When properly set, however, the results are impressive.

Min and Max Pore/Speckle Area are practically self-explanatory. Let's just says those are values you need to find once. Experiment by applying NT (short for Nuvola Tools) to a small square selection and see what happens. For a starter I suggest leaving the minimum value preset to 1 if you want to remove dust and tweak the maximum value to remove everything smaller than the smallest screentone dot.
If you want to remove screentones from a selected area better results could be obtained by also setting the minimum value a bit smaller than the smallest screentone dot and the maximum value of course a bit larger than the largest screentone dot.

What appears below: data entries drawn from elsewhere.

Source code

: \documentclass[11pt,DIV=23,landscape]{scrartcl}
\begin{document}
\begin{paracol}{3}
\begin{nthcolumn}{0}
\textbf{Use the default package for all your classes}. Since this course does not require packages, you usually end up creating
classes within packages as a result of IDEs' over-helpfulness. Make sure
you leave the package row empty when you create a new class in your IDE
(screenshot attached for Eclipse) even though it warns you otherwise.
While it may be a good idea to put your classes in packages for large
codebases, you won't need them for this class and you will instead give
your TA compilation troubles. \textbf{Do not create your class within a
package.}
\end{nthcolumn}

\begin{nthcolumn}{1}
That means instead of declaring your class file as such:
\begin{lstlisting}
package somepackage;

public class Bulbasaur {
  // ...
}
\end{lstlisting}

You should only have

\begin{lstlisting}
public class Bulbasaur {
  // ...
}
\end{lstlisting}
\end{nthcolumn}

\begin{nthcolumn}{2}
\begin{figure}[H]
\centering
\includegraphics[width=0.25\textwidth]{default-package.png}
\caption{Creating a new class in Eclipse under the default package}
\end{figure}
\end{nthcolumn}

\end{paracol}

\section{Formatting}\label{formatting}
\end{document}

Automatic BW threshold when active ignores the BW threshold slider and autimatically sets a balanced B/W threshold level. This is for lazy people: of course tweaking the slider gives best results.

Fancy Processing is something that should always be set to yes. Although more computationally expensive, it tells Nuvola Tools to perform a series of advanced operations, most of them needed for all but the most basic cases. The primary effect of setting this switch is the appearance of and additional layer beneath the output one. This layer contains the preprocessed image: you may discard it, merge it with the output and use it as an intermediate for further processing.
Inside NT many other additional operations are done to ensure you get a fine output result.

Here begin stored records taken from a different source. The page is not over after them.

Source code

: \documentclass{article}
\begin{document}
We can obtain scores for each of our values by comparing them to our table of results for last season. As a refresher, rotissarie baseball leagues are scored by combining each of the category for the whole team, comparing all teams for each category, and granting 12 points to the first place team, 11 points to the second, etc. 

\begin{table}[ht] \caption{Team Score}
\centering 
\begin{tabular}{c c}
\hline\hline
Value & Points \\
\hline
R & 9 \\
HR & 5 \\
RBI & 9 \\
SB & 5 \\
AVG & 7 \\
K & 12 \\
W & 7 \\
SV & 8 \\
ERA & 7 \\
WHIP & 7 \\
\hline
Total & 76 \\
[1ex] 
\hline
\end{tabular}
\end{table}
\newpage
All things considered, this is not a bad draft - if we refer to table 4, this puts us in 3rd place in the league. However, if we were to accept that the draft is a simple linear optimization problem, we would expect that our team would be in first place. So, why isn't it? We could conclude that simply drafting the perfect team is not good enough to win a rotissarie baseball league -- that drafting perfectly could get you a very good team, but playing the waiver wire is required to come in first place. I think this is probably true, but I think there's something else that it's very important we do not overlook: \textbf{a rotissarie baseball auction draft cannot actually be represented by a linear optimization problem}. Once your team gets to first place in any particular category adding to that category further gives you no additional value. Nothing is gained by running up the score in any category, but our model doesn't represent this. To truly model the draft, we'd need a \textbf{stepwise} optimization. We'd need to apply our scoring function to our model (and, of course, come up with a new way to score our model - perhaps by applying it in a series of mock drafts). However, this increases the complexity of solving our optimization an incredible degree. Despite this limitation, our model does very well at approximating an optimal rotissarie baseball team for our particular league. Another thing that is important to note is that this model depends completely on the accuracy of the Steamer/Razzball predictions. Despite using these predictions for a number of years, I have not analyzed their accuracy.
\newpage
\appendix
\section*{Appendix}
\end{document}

CBR is a special bitwise registry, the first three least significant bits are already assigned, most are useful for serializing operations with the awesome bimp plugin.

##### CBR assigned bit values: 1-clear the work layer // 2-save the resulting image as XCF // 4-for mangaoptype == 2 use the preset extra parameters without asking // 8-delete current session files in shared memory, useful for parallel usage // 16-parallel usage flag, saves files with an (almost) unique name

If you want to combine them, type their sum.

If unsure, don't touch this value, if you don't need debugging and want to enable parallel usage on a multi-core machine use 16.

Number of Dilations basically tells NT to recursively apply dilate to the output for a certain number of times, the idea is that expanding the output efficiently covers dust without leaving below-threshold pixels behind. The final result is thus much pleasant to the eye.
The value is conveniently set to 1, you may set it to anything you want but probably going past 3 is meaningless.